Le Souvenir d’un livre
Le souvenir de la première fois où on a lu un livre aimé se mêle étrangement au souvenir du lieu et au souvenir de l’heure et de la lumière. Aujourd’hui comme alors, la page m’apparaît à travers une brume verdâtre de décembre, ou éclatante sous le soleil de juin, et, près d’elle, de chères figures d’objets et de meubles qui ne sont plus. Comme, après avoir longtemps regardé une fenêtre, on revoit, en fermant les yeux, son spectre transparent à croisières noires, ainsi la feuille traversée de ses lignes s’éclaire, dans la mémoire, de son ancienne clarté. L’odeur aussi est évocatrice. Le premier livre que j’eus me fut rapporté d’Angleterre par ma gouvernante. J’avais quatre ans. Je me souviens nettement de son attitude et des plis de sa robe, d’une table à ouvrage placée vis-à-vis de la fenêtre, du livre à couverture rouge, neuf, brillant, et de l’odeur pénétrante qu’il exhalait entre ses pages : une odeur âcre de créosote et d’encre fraîche que les livres anglais nouvellement imprimés gardent assez longtemps. De ce livre je reparlerai plus tard : j’y ai appris à lire. Mais son odeur me donne encore aujourd’hui le frisson d’un nouveau monde entrevu, et la faim de l’intelligence. Encore aujourd’hui je ne reçois pas d’Angleterre un livre nouveau que je ne plonge ma figure entre ses pages jusqu’au fil qui le broche, pour humer son brouillard et sa fumée, et aspirer tout ce qui peut rester de ma joie d’enfance.
Le livre et le lit
Lire dans son lit est un plaisir de sécurité intellectuelle mêlée de bien-être. Mais il change de nature avec l’âge.
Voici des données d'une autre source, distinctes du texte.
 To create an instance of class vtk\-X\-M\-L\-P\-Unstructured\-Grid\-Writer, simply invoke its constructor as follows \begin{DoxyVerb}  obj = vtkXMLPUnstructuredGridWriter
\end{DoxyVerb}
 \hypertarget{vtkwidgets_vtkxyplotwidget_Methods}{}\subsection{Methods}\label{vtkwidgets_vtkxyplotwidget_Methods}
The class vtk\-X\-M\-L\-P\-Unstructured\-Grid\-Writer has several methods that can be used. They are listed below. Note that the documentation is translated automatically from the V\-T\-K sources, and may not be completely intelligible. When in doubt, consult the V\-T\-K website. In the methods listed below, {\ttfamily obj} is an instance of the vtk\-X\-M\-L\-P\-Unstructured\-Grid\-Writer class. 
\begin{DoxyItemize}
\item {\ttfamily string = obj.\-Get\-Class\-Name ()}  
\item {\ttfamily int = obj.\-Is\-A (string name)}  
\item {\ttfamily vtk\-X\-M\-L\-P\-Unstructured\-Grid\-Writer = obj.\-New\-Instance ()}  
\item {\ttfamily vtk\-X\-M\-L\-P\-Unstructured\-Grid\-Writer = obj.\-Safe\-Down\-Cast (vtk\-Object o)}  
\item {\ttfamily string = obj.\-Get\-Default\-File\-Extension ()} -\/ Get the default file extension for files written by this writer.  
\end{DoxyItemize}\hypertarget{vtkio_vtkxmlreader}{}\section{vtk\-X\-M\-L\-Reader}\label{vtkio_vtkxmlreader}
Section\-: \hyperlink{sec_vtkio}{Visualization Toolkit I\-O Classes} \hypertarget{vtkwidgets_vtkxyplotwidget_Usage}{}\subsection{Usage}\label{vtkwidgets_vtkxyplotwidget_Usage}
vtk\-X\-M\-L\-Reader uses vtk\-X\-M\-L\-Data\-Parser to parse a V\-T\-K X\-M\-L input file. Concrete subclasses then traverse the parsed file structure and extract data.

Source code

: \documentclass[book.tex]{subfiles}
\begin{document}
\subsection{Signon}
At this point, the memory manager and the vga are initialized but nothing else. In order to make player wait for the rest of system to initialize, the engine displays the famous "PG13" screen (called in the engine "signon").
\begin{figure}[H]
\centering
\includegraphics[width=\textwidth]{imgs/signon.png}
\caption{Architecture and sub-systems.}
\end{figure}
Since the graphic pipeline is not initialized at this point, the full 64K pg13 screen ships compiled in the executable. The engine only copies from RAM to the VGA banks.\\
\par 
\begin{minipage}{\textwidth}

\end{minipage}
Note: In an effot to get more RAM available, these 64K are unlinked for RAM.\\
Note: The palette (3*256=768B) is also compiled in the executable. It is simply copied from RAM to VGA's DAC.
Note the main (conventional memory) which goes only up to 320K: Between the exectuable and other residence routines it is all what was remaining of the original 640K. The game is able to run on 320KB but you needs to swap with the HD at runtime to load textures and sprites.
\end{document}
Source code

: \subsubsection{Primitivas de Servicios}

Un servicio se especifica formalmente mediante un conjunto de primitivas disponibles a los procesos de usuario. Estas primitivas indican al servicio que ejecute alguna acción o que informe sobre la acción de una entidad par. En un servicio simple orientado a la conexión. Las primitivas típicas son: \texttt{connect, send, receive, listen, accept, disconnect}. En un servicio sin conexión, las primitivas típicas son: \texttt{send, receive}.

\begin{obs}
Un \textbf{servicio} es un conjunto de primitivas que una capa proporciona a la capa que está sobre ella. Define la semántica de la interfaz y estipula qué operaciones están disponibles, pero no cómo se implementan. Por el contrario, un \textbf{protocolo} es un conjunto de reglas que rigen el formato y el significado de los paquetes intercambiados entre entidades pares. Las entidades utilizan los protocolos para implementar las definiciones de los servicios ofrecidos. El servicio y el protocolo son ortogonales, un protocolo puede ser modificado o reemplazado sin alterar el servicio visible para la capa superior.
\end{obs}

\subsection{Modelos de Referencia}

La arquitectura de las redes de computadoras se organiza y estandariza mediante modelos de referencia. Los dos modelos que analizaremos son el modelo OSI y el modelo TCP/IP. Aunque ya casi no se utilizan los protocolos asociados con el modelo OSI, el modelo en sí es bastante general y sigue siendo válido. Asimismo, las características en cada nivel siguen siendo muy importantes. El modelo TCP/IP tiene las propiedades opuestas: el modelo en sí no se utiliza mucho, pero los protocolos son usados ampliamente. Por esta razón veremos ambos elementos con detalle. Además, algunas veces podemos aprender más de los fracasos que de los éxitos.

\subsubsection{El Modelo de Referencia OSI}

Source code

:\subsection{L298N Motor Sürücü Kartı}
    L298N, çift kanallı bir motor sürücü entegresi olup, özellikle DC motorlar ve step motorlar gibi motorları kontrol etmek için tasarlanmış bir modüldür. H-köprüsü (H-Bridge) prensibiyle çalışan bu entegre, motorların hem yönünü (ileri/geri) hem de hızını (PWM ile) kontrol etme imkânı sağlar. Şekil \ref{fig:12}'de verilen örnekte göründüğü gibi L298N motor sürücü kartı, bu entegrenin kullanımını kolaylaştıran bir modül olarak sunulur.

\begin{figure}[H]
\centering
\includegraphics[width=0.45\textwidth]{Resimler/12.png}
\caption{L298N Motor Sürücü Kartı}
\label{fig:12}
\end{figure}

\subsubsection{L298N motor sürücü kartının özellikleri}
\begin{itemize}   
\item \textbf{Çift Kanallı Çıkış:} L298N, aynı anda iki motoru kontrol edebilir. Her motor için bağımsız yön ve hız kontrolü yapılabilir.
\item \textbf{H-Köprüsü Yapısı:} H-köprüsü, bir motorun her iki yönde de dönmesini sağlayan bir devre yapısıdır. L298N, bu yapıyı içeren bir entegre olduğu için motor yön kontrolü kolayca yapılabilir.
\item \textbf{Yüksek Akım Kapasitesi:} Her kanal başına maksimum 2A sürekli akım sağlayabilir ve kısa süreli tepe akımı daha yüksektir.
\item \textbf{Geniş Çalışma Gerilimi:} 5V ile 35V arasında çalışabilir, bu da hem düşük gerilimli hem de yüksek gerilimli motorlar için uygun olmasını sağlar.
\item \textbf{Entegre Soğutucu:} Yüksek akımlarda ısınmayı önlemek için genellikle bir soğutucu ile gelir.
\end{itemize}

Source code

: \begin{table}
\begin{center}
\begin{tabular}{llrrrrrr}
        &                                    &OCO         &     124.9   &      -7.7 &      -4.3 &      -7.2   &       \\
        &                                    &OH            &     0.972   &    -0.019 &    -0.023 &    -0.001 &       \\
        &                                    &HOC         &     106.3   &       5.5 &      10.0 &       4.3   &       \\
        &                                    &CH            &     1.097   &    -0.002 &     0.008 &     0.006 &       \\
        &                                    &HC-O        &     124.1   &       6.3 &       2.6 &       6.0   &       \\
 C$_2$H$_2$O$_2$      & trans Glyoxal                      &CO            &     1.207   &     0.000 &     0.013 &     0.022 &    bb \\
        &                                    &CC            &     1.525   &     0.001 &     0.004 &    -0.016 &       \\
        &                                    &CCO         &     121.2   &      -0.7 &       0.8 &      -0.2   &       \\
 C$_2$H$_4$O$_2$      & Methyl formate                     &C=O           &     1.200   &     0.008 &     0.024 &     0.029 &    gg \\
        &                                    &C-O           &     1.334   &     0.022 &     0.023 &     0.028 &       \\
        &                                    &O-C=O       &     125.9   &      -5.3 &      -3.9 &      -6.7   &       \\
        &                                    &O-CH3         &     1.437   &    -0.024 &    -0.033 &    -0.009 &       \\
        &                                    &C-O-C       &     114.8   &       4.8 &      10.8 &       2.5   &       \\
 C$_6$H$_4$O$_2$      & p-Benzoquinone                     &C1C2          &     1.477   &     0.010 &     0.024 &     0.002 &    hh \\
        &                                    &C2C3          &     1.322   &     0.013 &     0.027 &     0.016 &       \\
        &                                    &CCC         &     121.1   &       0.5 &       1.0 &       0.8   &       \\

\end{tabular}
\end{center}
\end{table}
Souvenez-vous de la page la plus intéressante du gros roman que vous dévoriez après coucher, le soir, vers quinze ans, dans le moment où elle se brouille, s’assombrit, s’efface, tandis que la bougie brûlée à fond crépite, palpite bleue dans le bougeoir et s’éteint. Je m’éveillais le matin avant cinq heures pour tirer de leur cachette sous mon traversin les petits livres à cinq sous de la Bibliothèque Nationale. C’est là que j’ai lu les Paroles d’un croyant de Lamennais, et l’Enfer de Dante. Je n’ai jamais relu Lamennais ; mais j’ai l’impression d’un terrible souper de sept personnages (si j’ai bonne mémoire) où résonnait comme un son de fer fatal, que je reconnus plus tard dans un conte de Poe. Je mettais le petit livre sur l’oreiller pour recevoir la première pauvre lumière du jour ; et, couché sur le ventre, le menton soutenu par les coudes, j’aspirais les mots. Jamais je n’ai lu plus délicieusement. Il n’y a pas longtemps que j’ai essayé, un soir, de reprendre ma vieille position de cinq heures. Elle m’a paru insupportable.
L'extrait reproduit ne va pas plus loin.